Un amigo, un gran amigo de Cuba, se asombraba de la cantidad de festivales, concursos, jornadas y convocatorias culturales que tenemos en nuestro Archipiélago. Y vista nuestra dimensión geográfica y nuestra población, no le falta razón; aunque tal vez ya no reparamos en ello, pues se ha convertido en parte de nuestra vida social. Incluso, en medio de grandes dificultades, la cultura sigue siendo visible, sigue siendo apreciada.
Los medios masivos de difusión, los tradicionales y las nuevas plataformas digitales abren sus espacios al multiforme universo cultural. Ese reflejo es una labor difícil porque exige un sedimento de conocimientos, una cuota de especialización que los años van acendrando, una pluralidad de discursos y un intento cotidiano de aprehender la subjetividad de la creación, siempre retadores.
Un festival podrá jerarquizar determinados aspectos de una manifestación cultural; pero además de ser vitrina de acciones o personalidades, ha de ser (debe ser) punto de partida para el análisis, para la inmersión en los procesos que lo sostienen. Y ahí, justo en ese aspecto, hay un trecho que asomar.
Se necesita una inmersión en esas líneas, al dorso, en la raíz de esos eventos. Hay heroísmos que mostrar y razonamientos que develar, mecanismos por analizar y realidades que reubicar.
Las escuelas de barrio, donde nos formamos y se forman nuestros hijos, son nuestros primeros centros irradiadores de cultura. Hay que preguntarse cuánto se ha hecho de manera estructural por mostrar la historia local, los valores que están al alcance y cómo la dimensión exacta de esa necesidad ha encontrado obstáculos o vías para llevarse a cabo. Hay que entrar, sentir, escudriñar en las instituciones dedicadas a la enseñanza artística, para aquilatar los intentos cuasi heroicos de artistas y maestros por suplir las carencias.

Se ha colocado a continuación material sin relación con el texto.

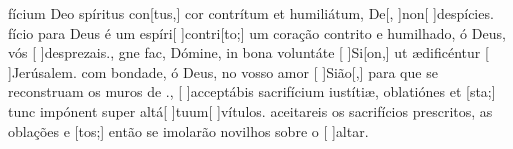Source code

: {  {fícium Deo spíritus con[tus,] cor contrítum et humiliátum, De[, ]{non}[ ]{de}{spíci}es.}%
    {fício para Deus é um espíri[ ]{con}{tri}[to;] um coração contrito e humilhado, ó Deus, vós [ ]{des}{pre}{zais}.},
  {gne fac, Dómine, in bona voluntáte [ ]{Si}[on,] ut ædificéntur [ ]{Je}{rúsa}lem.}%
    { com bondade, ó Deus, no vosso amor [ ]{Si}{ão}[,] para que se reconstruam os muros de .},
  {[ ]{ac}ceptábis sacrifícium iustítiæ, oblatiónes et [\-sta;] tunc impónent super altá[ ]{tu}{um}[ ]{vítu}\-los.}%
    { aceitareis os sacrifícios prescritos, as oblações e [tos;] então se imolarão novilhos sobre o [ ]{al}{tar}.}
}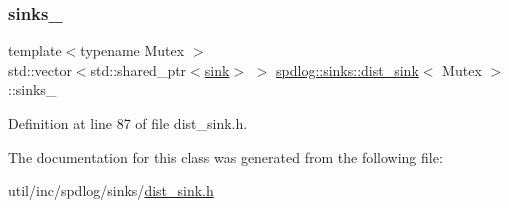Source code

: \subsubsection{\texorpdfstring{sinks\+\_\+}{sinks\_}}
{\footnotesize\ttfamily template$<$typename Mutex $>$ \\
std\+::vector$<$std\+::shared\+\_\+ptr$<$\hyperlink{classspdlog_1_1sinks_1_1sink}{sink}$>$ $>$ \hyperlink{classspdlog_1_1sinks_1_1dist__sink}{spdlog\+::sinks\+::dist\+\_\+sink}$<$ Mutex $>$\+::sinks\+\_\+\hspace{0.3cm}{\ttfamily [protected]}}



Definition at line 87 of file dist\+\_\+sink.\+h.



The documentation for this class was generated from the following file\+:\begin{DoxyCompactItemize}
\item 
util/inc/spdlog/sinks/\hyperlink{dist__sink_8h}{dist\+\_\+sink.\+h}\end{DoxyCompactItemize}
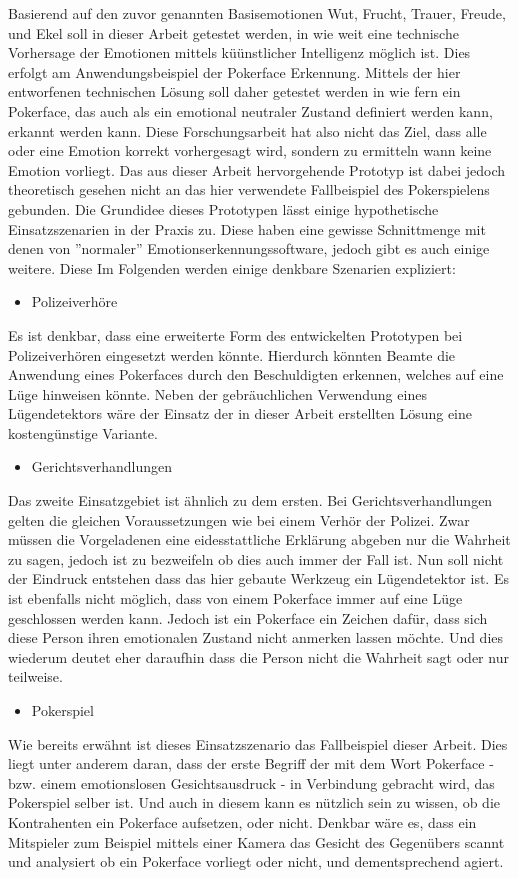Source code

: \documentclass[12pt, a4paper]{scrbook}
\begin{document}
Basierend auf den zuvor genannten Basisemotionen Wut, Frucht, Trauer, Freude, und Ekel soll in dieser Arbeit getestet werden, in wie weit eine technische Vorhersage der Emotionen mittels küünstlicher Intelligenz möglich ist. Dies erfolgt am Anwendungsbeispiel der Pokerface Erkennung. Mittels der hier entworfenen technischen Lösung soll daher getestet werden in wie fern ein Pokerface, das auch als ein emotional neutraler Zustand definiert werden kann, erkannt werden kann.
Diese Forschungsarbeit hat also nicht das Ziel, dass alle oder eine Emotion korrekt vorhergesagt wird, sondern zu ermitteln wann keine Emotion vorliegt.
Das aus dieser Arbeit hervorgehende Prototyp  ist dabei jedoch theoretisch gesehen nicht an das hier verwendete Fallbeispiel des Pokerspielens gebunden. Die Grundidee dieses Prototypen lässt einige hypothetische Einsatzszenarien in der Praxis zu.
 Diese haben eine gewisse Schnittmenge mit denen von ''normaler'' Emotionserkennungssoftware, jedoch gibt es auch einige weitere. Diese  Im Folgenden werden
einige denkbare Szenarien expliziert:
\begin{itemize}
	\item{Polizeiverhöre}
\end{itemize}
Es ist denkbar, dass eine erweiterte Form des entwickelten Prototypen bei Polizeiverhören eingesetzt werden könnte. Hierdurch könnten Beamte die Anwendung eines Pokerfaces durch den Beschuldigten erkennen, welches auf eine Lüge hinweisen könnte. Neben der gebräuchlichen Verwendung eines Lügendetektors wäre der Einsatz der in dieser Arbeit erstellten Lösung eine kostengünstige Variante.
\begin{itemize}
	\item{Gerichtsverhandlungen}
\end{itemize}
Das zweite Einsatzgebiet ist ähnlich zu dem ersten. Bei Gerichtsverhandlungen gelten die gleichen Voraussetzungen wie bei einem Verhör der Polizei. Zwar müssen die Vorgeladenen eine
eidesstattliche Erklärung abgeben nur die Wahrheit zu sagen, jedoch ist zu bezweifeln ob dies auch immer der Fall ist.
Nun soll nicht der Eindruck entstehen dass das hier gebaute Werkzeug ein Lügendetektor ist. Es ist ebenfalls nicht möglich, dass von einem Pokerface immer auf eine Lüge geschlossen werden kann.
Jedoch ist ein Pokerface ein Zeichen dafür, dass sich diese Person ihren emotionalen Zustand nicht anmerken lassen möchte. Und dies wiederum deutet eher daraufhin dass die Person nicht die
Wahrheit sagt oder nur teilweise.
\begin{itemize}
	\item{Pokerspiel}
\end{itemize}
Wie bereits erwähnt ist dieses Einsatzszenario das Fallbeispiel dieser Arbeit. Dies liegt unter anderem daran, dass der erste Begriff der mit dem Wort Pokerface - bzw. einem emotionslosen Gesichtsausdruck -  in Verbindung gebracht wird, das Pokerspiel selber ist. 
Und auch in diesem kann es nützlich sein zu wissen, ob die Kontrahenten ein Pokerface aufsetzen, oder nicht. 
Denkbar wäre es, dass ein Mitspieler zum Beispiel mittels einer Kamera das Gesicht des Gegenübers scannt und analysiert ob ein Pokerface vorliegt oder nicht, und dementsprechend agiert.
\end{document}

La dimensión de las cosas no se mide en centímetros, sino en latidos. Valgan las declaraciones, pero lo decisivo son las acciones. Solo puede amarse, solo inspira respeto aquello que se conoce.
La alegría fue inmensa cuando el bolero, sus prácticas, escenarios y usos sociales integraron la Lista de Patrimonio Cultural Inmaterial de la Humanidad de la Unesco; mas ¿cómo se gestiona, se defiende y se promociona el bolero en Cuba? ¿Cómo se respeta a sus cultores y cómo se piensan sus espacios? Estoy seguro de que nos sorprenderían algunas respuestas.
Vivimos ahora mismo el tránsito de la Feria del Libro de la capital a las provincias cubanas. Los títulos y las presentaciones son el producto visible (¡bienvenidos sean!), pero siempre será interesante conocer qué razones aconsejan publicar o no determinados títulos, bajo qué parámetros se escogen unos para ser impresos y otros para su versión digital, y, por supuesto, qué investigaciones consideran el criterio de los lectores.
La colonización mental insuflada desde muchas esquinas, el abuso de términos anglosajones para nombrar las cosas, las propuestas culturales en la comunidad (sus esfuerzos loables y también sus comodines o disparates) son otros temas en los que se debería pasar del reflejo a la inmersión, del congreso a la tierra. Sin fatigarnos en una convocatoria tras otra, urge el ojo más cercano, la voz más atenta, el alma más dispuesta.